Como un ensamble, los dos textos de Santiago Villanueva y las 56 obras reproducidas que forman parte del libro El surrealismo rosa de hoy se desvían por el mismo camino: una ruta serpenteante que intenta salir de ese lugar miserable en el que la historia del arte argentino ubicó al color rosa. Como una fuga colectiva, esta colección de ideas, nombres y obras se ponen en movimiento para escapar de esa maldición que se le echó a todo eso rosado que intentó abrirse paso entre artistas de muy distintas generaciones. Escapismo cromático y conceptual de los cánones de una visión restringida, estigmatizante, de prácticas que en su impulso se desencuadran tanto de academicismos como de una visión contemporánea más cuadrada, un escape que puede parecer sigiloso pero que esta reunión en el libro vuelve elocuente.
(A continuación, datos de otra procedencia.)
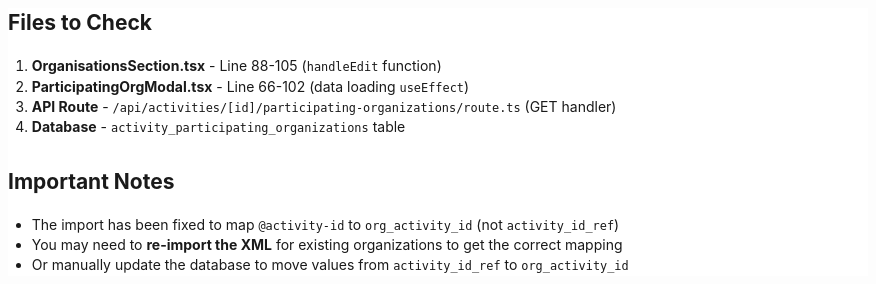 ## Files to Check

1. **OrganisationsSection.tsx** - Line 88-105 (`handleEdit` function)
2. **ParticipatingOrgModal.tsx** - Line 66-102 (data loading `useEffect`)
3. **API Route** - `/api/activities/[id]/participating-organizations/route.ts` (GET handler)
4. **Database** - `activity_participating_organizations` table

## Important Notes

- The import has been fixed to map `@activity-id` to `org_activity_id` (not `activity_id_ref`)
- You may need to **re-import the XML** for existing organizations to get the correct mapping
- Or manually update the database to move values from `activity_id_ref` to `org_activity_id`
Entre las revoluciones del arte argentino de los 60 también hubo lugar para una visión reaccionaria del rosa, denostando ese color que lo intentaron convertir en un signo contrario de la renovación y la vanguardia del campo artístico local. Se pintaba de rosa todo lo que quedaba del lado indeseable. Quienes supuestamente experimentaban más allá de los convencionalismos y academicismos del arte describieron como rosado ese lugar detestable. Un ejemplo: el pintor Rómulo Macció usó la expresión “rosa bombón” para referirse a un esteticismo vetusto denunciado por artistas de la nueva figuración y del informalismo. Santiago Villanueva escribe dos ensayos, en 2017 y 2019, donde trata de torcer la segunda vez que el arte local había estigmatizado el rosa, cuando Aldo Pellegrini, en el prólogo de su exhibición El surrealismo en la Argentina en 1967, caracterizó una tendencia nada auténtica que llamó “surrealismo rosa”, para hablar peyorativamente de un arte que no tenía el valor que ese movimiento europeo de vanguardia había instalado como ruptura. Villanueva apuesta a cambiarle el signo a ese “surrealismo rosa” para pensarlo y exponerlo en una nueva dimensión que permite entender el surgimiento surrealista tardío en nuestro país, pero también para “visualizar sus diseminaciones, recorridos y apariciones en artistas de otros momentos y generaciones.” Así, con una calidad excepcional, se reproducen obras de 1936 hasta 2020, una curaduría de artistas que forman una galería deluxe de colores brillantes, una exposición soñada como evidencia de un fenómeno en estado de ebullición, porque la mayoría de las obras son de los últimos cinco años y mapean la parábola actual del mestizaje queer del surrealismo vernáculo.

Naiture #3, 2015, de Emilio Bianchic.


La única verdad es la surrealidad

“Mucho del surrealismo, entendido en términos cada vez más amplios, tiene el peronismo, y mucho de vanguardia tiene la estructura de su pensamiento”, escribe Santiago Villanueva en la apuesta más fuerte del libro, cruzar el origen del surrelismo local con el surgimiento del peronismo. Como ilustración de ese cruce está la tapa de la revista “Mundo Peronista” con Eva Perón tras la muerte, suspendida en el cielo, como una “imagen onírica”. El surrealismo peronista, es un rosado plebeyo, pero eminentemente camp. Por eso es un acierto poner en Evita la cara de esta tendencia surrealista local caracterizada en el libro, porque ella es el ícono camp que diseminó como chispas muchas de las imágenes rosa que desorientaron en el arte local. Y aunque el concepto camp no aparece directamente en el libro, sí se piensa el surrealismo rosa como “secreto” y “maravilloso”, dos palabras fundamentales aludidas por Susan Sontag en su ensayo sobre lo camp. 

Tal vez el libro de Villanueva sea la primera voz que puede pensar lo camp como una genealogía de lo queer para trazar formas de una desobediencia rosa en el arte local. En esa rebeldía desfilan Alberto Heredia con sus esculturas monstruosas de maquillaje hiperbólico y harapos contra una ciudad higienizada, el surrealismo liviano de pinturas tibias y tonos pasteles de Juan Grela, el arte y la curaduría de Gumier Maier y su defensa del rosa como “color de ensueño, marica, liviano”, el personaje, las obras y la colección de búnker de Federico Klemm, y la belleza, la felicidad y los “estados de burbuja” de la regalería soñada por Fernanda Laguna. Esta genealogía se puede derivar del libro aunque no sea su objetivo, porque lo impactante es un efecto collage atemporal, de obras sin cronología que se suceden en las páginas interrumpiendo el texto, nunca como ilustración, sino como imágenes de pesadillas, de sueños húmedos, desestabilizaciones visuales pregnantes. Porque el surrealismo rosa que presenta el libro no es histórico, está siempre en un hoy, “quieto en el tiempo, detenido, por eso sus imágenes son permanentes, son imágenes para siempre”.